=== Section Start ===

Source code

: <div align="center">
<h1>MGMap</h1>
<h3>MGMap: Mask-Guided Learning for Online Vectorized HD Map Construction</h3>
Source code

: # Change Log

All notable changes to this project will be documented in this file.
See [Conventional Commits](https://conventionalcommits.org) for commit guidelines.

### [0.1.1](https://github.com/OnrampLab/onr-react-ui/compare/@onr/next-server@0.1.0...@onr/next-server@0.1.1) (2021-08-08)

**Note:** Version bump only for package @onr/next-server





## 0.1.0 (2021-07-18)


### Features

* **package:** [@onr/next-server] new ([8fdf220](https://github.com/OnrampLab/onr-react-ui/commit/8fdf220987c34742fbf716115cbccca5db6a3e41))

=== Section End ===
=== Section Start ===

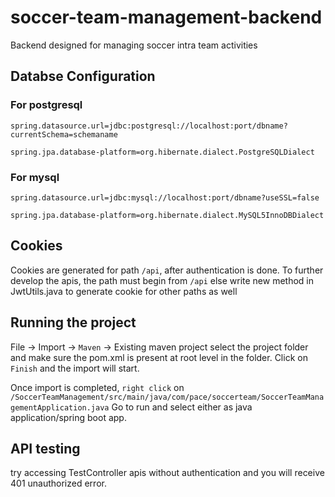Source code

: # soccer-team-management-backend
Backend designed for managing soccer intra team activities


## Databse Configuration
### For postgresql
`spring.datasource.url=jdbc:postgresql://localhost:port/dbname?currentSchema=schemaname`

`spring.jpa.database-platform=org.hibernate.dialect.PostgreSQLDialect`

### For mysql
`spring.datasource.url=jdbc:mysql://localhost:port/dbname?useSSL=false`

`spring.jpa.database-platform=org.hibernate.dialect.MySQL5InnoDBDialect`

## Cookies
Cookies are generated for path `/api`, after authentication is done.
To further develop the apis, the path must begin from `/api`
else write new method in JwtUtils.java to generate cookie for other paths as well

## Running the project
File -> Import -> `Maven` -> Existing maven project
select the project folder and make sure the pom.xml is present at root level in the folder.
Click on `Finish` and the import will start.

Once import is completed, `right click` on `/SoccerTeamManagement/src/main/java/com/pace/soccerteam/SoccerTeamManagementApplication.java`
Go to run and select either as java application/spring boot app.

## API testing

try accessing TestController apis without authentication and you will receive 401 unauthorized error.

=== Section End ===

Gather each line of the listing that holds the string "MGMap".

<h1>MGMap</h1>
<h3>MGMap: Mask-Guided Learning for Online Vectorized HD Map Construction</h3>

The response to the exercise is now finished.